# How to complete this task
Looking at the entries below, how many lines include the word "blinks"? Answer with the number alone.

*** Dataset records ***

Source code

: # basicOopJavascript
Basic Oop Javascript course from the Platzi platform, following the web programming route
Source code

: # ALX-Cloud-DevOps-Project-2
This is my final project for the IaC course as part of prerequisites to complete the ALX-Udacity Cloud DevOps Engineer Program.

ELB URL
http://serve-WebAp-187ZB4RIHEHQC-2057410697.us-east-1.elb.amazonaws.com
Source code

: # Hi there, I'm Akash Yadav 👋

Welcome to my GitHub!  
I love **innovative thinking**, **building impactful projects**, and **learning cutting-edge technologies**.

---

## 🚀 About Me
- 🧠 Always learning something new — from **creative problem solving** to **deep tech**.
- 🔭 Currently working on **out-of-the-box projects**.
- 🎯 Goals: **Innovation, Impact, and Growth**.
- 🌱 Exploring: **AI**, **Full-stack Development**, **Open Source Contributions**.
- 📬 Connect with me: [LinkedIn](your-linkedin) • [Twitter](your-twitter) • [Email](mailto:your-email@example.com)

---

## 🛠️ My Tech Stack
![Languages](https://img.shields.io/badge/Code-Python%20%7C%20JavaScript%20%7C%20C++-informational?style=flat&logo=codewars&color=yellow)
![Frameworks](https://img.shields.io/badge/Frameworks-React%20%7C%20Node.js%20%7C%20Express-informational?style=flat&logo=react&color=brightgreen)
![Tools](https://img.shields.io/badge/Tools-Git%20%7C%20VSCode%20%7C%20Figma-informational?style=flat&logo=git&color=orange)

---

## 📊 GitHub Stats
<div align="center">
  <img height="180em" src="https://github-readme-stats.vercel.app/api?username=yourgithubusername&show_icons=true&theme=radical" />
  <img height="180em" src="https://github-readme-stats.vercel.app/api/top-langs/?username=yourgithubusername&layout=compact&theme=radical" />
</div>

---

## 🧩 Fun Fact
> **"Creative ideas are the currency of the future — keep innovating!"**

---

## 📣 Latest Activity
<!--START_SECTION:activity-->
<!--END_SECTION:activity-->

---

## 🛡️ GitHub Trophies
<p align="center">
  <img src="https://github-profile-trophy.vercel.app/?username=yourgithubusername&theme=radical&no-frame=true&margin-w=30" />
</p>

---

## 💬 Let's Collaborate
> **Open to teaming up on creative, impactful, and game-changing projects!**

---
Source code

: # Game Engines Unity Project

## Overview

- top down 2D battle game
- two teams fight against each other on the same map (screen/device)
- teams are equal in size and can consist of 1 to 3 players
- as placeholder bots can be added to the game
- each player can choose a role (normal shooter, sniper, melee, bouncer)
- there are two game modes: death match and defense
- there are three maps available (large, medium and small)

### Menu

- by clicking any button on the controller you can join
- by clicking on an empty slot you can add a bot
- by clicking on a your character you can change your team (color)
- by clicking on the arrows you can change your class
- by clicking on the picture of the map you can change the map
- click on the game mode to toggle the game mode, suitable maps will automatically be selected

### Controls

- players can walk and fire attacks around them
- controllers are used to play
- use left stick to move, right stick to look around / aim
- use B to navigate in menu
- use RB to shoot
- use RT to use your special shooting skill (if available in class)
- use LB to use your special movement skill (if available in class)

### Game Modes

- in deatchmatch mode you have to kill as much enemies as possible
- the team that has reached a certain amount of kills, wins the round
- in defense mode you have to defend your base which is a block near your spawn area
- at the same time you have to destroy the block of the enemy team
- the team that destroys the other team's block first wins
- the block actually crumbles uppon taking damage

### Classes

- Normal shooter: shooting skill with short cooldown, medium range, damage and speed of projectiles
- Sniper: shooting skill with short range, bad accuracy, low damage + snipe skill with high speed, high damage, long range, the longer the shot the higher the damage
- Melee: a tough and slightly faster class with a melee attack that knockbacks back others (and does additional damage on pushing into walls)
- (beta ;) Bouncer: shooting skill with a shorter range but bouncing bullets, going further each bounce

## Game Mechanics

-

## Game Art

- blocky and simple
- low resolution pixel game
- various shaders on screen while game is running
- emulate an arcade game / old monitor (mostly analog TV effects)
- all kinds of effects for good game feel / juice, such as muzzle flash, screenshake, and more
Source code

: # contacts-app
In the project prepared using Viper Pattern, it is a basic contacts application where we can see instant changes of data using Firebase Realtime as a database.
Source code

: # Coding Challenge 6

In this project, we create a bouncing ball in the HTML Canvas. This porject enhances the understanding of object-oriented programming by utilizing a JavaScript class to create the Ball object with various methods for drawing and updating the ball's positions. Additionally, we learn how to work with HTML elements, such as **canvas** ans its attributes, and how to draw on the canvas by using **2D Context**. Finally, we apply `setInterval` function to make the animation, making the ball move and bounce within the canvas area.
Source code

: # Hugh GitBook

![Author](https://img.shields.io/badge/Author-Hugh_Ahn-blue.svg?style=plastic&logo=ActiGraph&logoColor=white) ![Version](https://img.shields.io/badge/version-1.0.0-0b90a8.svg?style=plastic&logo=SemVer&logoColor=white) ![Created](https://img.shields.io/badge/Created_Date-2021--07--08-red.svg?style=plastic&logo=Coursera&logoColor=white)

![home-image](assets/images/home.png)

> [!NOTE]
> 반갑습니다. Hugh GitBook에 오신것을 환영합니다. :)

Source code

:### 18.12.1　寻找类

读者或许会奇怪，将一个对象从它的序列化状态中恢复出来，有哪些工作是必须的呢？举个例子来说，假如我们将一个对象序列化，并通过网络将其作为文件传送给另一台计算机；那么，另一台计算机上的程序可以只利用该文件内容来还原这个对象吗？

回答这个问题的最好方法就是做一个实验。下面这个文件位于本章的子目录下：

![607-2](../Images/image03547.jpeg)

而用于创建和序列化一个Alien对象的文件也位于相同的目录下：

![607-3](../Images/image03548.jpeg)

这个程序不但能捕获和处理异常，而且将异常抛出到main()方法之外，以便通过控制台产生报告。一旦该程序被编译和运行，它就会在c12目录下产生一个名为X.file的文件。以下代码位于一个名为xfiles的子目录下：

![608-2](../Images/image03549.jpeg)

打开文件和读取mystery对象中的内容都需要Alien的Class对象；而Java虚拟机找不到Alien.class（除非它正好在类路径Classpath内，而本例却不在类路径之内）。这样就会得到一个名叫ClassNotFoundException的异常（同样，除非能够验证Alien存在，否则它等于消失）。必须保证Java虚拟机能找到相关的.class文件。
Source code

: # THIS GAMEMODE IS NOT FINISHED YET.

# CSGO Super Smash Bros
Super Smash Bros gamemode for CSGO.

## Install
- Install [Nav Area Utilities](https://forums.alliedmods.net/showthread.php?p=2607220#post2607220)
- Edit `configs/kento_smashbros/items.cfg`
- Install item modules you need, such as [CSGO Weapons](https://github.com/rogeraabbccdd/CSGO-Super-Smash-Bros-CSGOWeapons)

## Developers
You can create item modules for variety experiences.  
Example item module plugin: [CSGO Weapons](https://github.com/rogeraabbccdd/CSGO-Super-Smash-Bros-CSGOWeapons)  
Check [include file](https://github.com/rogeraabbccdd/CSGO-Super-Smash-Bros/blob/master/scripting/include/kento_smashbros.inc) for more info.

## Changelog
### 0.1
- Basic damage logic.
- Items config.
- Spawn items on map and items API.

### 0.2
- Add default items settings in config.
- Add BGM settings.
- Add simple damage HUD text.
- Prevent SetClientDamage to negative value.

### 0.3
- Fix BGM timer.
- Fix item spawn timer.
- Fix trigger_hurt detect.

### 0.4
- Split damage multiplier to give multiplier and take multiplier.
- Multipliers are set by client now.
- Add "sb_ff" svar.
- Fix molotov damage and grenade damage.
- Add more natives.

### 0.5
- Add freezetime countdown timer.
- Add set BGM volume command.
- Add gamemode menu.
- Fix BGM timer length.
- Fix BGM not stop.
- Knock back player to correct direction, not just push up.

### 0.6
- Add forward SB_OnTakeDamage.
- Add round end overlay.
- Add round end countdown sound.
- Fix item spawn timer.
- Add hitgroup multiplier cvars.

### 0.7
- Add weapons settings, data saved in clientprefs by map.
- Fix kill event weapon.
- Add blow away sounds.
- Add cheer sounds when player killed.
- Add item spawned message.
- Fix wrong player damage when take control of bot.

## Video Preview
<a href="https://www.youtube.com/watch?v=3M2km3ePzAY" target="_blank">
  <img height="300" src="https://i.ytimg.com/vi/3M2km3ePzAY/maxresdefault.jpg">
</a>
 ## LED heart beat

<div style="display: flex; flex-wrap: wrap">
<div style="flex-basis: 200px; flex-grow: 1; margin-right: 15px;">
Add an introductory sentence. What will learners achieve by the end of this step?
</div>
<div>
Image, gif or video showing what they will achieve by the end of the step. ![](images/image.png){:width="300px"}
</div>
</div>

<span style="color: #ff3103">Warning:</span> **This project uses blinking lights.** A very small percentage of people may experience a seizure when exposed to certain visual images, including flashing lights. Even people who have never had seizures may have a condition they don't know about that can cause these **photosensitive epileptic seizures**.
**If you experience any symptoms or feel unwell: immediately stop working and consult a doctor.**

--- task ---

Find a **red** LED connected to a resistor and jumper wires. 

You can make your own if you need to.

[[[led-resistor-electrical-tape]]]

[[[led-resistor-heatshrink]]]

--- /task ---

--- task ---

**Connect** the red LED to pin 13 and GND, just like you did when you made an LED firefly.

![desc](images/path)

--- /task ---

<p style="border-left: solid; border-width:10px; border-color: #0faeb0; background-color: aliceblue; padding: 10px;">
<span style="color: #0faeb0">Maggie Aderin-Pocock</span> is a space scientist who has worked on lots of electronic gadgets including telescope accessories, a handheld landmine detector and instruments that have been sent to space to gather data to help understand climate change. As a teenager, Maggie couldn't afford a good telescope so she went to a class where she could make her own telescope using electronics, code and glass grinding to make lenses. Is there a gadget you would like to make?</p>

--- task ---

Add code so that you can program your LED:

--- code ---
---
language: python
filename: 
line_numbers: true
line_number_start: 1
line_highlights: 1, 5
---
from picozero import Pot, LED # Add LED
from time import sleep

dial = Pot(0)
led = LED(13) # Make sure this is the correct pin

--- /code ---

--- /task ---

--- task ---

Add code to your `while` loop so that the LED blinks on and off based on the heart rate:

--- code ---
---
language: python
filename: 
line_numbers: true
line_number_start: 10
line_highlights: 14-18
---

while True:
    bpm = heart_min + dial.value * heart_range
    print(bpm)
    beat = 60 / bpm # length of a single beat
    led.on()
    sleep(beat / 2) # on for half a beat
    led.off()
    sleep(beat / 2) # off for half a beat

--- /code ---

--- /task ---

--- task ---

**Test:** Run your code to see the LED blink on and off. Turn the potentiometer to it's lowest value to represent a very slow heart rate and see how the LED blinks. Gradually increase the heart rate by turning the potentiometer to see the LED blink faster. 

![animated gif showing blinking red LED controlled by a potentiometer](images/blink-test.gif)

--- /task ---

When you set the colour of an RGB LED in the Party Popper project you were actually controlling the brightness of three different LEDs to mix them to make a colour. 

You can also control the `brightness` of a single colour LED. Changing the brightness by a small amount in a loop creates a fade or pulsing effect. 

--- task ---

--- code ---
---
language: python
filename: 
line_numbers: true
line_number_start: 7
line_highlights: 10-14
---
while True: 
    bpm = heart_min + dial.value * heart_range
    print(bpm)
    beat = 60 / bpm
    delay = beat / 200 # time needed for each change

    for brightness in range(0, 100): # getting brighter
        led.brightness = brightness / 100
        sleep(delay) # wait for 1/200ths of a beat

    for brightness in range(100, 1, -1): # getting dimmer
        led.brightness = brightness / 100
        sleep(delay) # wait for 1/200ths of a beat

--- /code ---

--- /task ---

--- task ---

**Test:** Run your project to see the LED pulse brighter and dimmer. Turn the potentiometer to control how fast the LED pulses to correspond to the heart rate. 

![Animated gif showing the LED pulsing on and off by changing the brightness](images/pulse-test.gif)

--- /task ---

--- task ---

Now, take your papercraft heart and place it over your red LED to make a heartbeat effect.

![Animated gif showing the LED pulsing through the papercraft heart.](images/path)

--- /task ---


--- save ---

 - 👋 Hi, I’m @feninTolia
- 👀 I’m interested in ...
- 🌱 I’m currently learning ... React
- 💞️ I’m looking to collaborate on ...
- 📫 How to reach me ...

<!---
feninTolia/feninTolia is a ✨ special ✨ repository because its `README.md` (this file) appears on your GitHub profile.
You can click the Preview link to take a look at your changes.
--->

*** End of Dataset records ***

# Response to this task
2